§ What you are asked to do
Every line containing the word "ConstantTok" is to be copied from the data below.

§ Dataset records
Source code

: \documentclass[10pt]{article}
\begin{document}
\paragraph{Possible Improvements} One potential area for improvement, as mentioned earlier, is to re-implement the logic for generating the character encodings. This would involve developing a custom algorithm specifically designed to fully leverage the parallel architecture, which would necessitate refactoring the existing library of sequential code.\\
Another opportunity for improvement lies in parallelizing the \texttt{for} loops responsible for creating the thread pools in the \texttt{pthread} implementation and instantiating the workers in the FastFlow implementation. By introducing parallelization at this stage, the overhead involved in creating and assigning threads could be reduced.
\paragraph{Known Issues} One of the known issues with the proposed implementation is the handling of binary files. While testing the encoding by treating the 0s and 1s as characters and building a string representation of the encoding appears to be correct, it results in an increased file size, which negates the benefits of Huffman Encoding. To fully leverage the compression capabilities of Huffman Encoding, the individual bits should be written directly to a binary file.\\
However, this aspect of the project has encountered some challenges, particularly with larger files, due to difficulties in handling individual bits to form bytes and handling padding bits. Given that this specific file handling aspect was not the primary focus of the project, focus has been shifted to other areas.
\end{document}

---

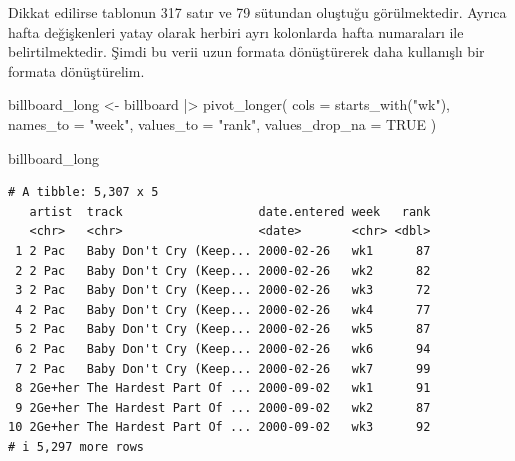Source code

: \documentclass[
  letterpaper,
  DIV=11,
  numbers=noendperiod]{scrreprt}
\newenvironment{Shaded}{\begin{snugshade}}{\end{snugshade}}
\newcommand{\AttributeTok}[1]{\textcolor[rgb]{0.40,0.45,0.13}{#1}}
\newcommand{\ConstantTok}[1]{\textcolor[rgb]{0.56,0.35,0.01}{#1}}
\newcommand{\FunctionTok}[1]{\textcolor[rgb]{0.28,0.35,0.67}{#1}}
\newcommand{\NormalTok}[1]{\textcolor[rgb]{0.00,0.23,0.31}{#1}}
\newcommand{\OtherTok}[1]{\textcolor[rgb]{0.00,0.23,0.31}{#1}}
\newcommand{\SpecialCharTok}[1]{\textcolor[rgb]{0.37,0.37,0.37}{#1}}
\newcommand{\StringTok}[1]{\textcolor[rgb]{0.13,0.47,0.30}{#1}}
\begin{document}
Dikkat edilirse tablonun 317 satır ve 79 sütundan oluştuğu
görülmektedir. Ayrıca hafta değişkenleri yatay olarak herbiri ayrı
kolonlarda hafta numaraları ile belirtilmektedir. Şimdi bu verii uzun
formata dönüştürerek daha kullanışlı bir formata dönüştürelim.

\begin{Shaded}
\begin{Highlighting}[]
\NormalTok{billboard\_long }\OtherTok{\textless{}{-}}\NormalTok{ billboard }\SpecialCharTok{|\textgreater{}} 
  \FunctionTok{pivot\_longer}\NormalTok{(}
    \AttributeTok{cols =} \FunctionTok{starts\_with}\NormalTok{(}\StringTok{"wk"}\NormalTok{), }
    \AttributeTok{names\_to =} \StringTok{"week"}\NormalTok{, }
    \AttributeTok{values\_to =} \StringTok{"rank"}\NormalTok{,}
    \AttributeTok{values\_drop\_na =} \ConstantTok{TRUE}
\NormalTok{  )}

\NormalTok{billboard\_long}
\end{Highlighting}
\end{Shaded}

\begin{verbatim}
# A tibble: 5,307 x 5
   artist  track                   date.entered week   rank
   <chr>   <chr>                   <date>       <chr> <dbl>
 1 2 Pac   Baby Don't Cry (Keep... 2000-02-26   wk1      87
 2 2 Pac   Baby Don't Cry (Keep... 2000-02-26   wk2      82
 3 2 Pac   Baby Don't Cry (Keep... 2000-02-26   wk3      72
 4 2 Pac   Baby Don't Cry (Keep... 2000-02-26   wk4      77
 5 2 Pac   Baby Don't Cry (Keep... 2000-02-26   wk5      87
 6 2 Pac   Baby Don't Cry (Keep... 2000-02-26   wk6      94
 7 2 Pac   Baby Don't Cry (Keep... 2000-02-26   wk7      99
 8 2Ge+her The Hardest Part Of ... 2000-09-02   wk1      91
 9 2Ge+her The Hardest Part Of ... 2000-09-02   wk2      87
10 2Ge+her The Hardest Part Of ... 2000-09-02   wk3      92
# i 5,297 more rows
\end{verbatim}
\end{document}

--

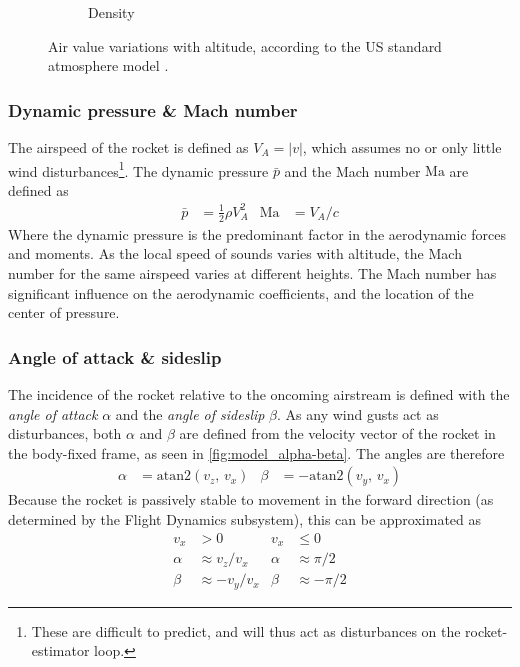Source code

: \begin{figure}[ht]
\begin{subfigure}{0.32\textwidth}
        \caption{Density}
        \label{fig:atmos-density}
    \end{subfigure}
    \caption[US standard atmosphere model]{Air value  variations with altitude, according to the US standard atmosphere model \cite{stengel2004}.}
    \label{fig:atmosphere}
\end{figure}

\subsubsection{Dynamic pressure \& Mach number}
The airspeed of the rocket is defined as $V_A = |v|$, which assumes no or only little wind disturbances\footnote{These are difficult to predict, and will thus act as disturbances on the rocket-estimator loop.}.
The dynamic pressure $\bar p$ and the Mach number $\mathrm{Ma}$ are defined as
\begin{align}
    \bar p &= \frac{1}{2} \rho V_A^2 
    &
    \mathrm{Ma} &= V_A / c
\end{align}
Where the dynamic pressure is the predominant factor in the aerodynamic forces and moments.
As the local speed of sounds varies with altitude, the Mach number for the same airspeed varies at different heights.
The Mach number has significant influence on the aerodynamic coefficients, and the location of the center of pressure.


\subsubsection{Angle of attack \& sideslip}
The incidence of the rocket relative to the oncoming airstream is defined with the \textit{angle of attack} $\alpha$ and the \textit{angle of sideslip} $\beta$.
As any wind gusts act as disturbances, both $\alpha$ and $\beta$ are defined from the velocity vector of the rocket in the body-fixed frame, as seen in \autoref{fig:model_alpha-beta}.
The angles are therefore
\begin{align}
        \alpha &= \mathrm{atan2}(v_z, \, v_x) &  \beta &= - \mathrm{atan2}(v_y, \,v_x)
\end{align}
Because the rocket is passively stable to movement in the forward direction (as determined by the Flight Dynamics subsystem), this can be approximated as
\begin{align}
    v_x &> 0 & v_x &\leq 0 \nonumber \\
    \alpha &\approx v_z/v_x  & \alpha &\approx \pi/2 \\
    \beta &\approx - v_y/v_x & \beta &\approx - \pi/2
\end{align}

§ Written response
\newcommand{\ConstantTok}[1]{\textcolor[rgb]{0.56,0.35,0.01}{#1}}
    \AttributeTok{values\_drop\_na =} \ConstantTok{TRUE}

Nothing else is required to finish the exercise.